▶ **Try it**: Repeat the entries below exactly, pictures excluded.

Records from a data collection:
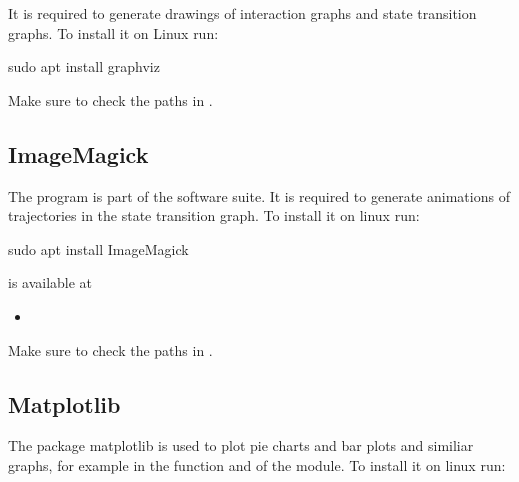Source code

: \documentclass[letterpaper,10pt,english]{sphinxmanual}
\begin{document}
It is required to generate drawings of interaction graphs and state transition graphs.
To install it on Linux run:

\begin{sphinxVerbatim}[commandchars=\\\{\}]
\PYGZdl{} sudo apt install graphviz
\end{sphinxVerbatim}

Make sure to check the paths in .


\subsection{ImageMagick}
\label{\detokenize{Installation:imagemagick}}\label{\detokenize{Installation:installation-imagemagick}}
The program  is part of the  software suite.
It is required to generate animations of trajectories in the state transition graph.
To install it on linux run:

\begin{sphinxVerbatim}[commandchars=\\\{\}]
\PYGZdl{} sudo apt install ImageMagick
\end{sphinxVerbatim}

 is available at
\begin{itemize}
\item {} 

\end{itemize}

Make sure to check the paths in .


\subsection{Matplotlib}
\label{\detokenize{Installation:matplotlib}}\label{\detokenize{Installation:installation-matplotlib}}
The package matplotlib is used to plot pie charts and bar plots and similiar graphs,
for example in the function {\hyperref[\detokenize{Basins:create-barplot}]{}} and {\hyperref[\detokenize{Basins:basins-create-piechart}]{}} of the {\hyperref[\detokenize{Basins:basins}]{}} module.
To install it on linux run:
\end{document}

▶ **Response below**:
Source code

: \documentclass[letterpaper,10pt,english]{sphinxmanual}
\begin{document}
It is required to generate drawings of interaction graphs and state transition graphs.
To install it on Linux run:

\begin{sphinxVerbatim}[commandchars=\\\{\}]
\PYGZdl{} sudo apt install graphviz
\end{sphinxVerbatim}

Make sure to check the paths in .


\subsection{ImageMagick}
\label{\detokenize{Installation:imagemagick}}\label{\detokenize{Installation:installation-imagemagick}}
The program  is part of the  software suite.
It is required to generate animations of trajectories in the state transition graph.
To install it on linux run:

\begin{sphinxVerbatim}[commandchars=\\\{\}]
\PYGZdl{} sudo apt install ImageMagick
\end{sphinxVerbatim}

 is available at
\begin{itemize}
\item {} 

\end{itemize}

Make sure to check the paths in .


\subsection{Matplotlib}
\label{\detokenize{Installation:matplotlib}}\label{\detokenize{Installation:installation-matplotlib}}
The package matplotlib is used to plot pie charts and bar plots and similiar graphs,
for example in the function {\hyperref[\detokenize{Basins:create-barplot}]{}} and {\hyperref[\detokenize{Basins:basins-create-piechart}]{}} of the {\hyperref[\detokenize{Basins:basins}]{}} module.
To install it on linux run:
\end{document}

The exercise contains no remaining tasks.